Naturalmente, parpadeé un poco ante su interjección, y le recordé que seguía pendiente mi comunicación.
—Está bien, está bien. Venga, vamos.
Le entregó el silbato a un muchacho que andaba cerca.
—Bueno, ¿qué pasa? —preguntó.
Entramos en un aula vacía.
—Primero, me agradaría que aceptara esto —dije yo, entregándole una caja de media libra de chocolates, adornada con muy buen gusto con un lazo de color amarillo.
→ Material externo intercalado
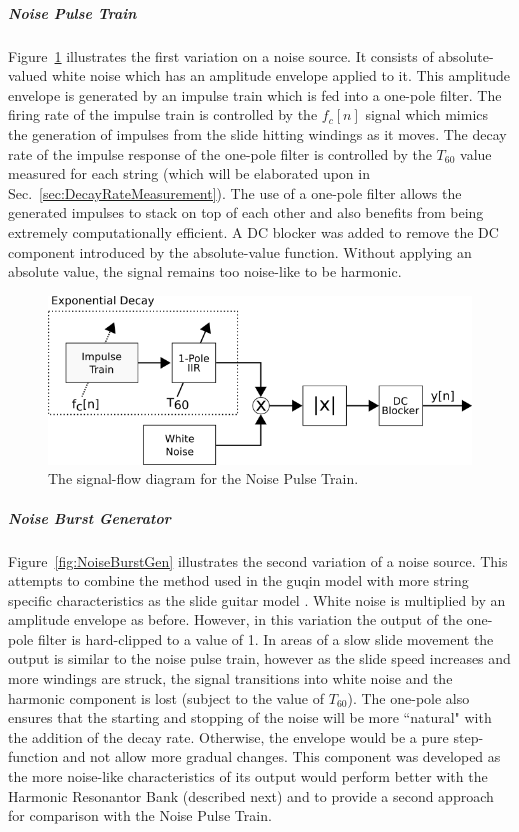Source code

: \documentclass[../main.tex]{subfiles}
\begin{document}
\subparagraph{Noise Pulse Train}
\label{para:NPT}
Figure~\ref{fig:NoisePulseTrain} illustrates the first variation on a noise source. It consists of absolute-valued white noise which has an amplitude envelope applied to it. This amplitude envelope is generated by an impulse train which is fed into a one-pole filter. The firing rate of the impulse train is controlled by the $f_c[n]$ signal which mimics the generation of impulses from the slide hitting windings as it moves. The decay rate of the impulse response of the one-pole filter is controlled by the $T_{60}$ value measured for each string (which will be elaborated upon in Sec.~\ref{sec:DecayRateMeasurement}). The use of a one-pole filter allows the generated impulses to stack on top of each other and also benefits from being extremely computationally efficient. A DC blocker was added to remove the DC component introduced by the absolute-value function. Without applying an absolute value, the signal remains too noise-like to be harmonic.

\begin{figure}[h]
    \centering
    \includegraphics[scale=.5]{./images/diagrams/NoisePulseTrain.png}
    \caption{The signal-flow diagram for the Noise Pulse Train.}
    \label{fig:NoisePulseTrain}
\end{figure}

\subparagraph{Noise Burst Generator}
\label{subpara:Ch3NBG}
Figure~\ref{fig:NoiseBurstGen} illustrates the second variation of a noise source. This attempts to combine the method used in the guqin model  with more string specific characteristics as the slide guitar model . White noise is multiplied by an amplitude envelope as before. However, in this variation the output of the one-pole filter is hard-clipped to a value of 1. In areas of a slow slide movement the output is similar to the noise pulse train, however as the slide speed increases and more windings are struck, the signal transitions into white noise and the harmonic component is lost (subject to the value of $T_{60}$). The one-pole also ensures that the starting and stopping of the noise will be more ``natural" with the addition of the decay rate. Otherwise, the envelope would be a pure step-function and not allow more gradual changes. This component was developed as the more noise-like characteristics of its output would perform better with the Harmonic Resonantor Bank (described next) and to provide a second approach for comparison with the Noise Pulse Train.
\end{document}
Proseguí—: Es una pequeña muestra, aunque espero que aceptable, de mi deseo de inaugurar relaciones amistosas con su persona.
Se quedó mirándome con la boca abierta durante un instante, y luego se oyó un sonido gutural en la parte posterior de su garganta.
—Pero bueno, muchacho. ¿No pretenderá decirme que ha interrumpido un partido de fútbol para traerme aquí y darme media libra de chocolatinas, verdad?
—No del todo —dije—. No era esa mi intención primordial, aunque debo confesarle que me siento herido por el tono de su voz. También deseaba informarle de que es usted objeto de una continuada indignidad, con la que personalmente disiento sobremanera.
—¡Por el amor de Dios! ¿Qué demonios quiere decir?
Volví a sobresaltarme por segunda vez, y en esta ocasión bajé mi voz.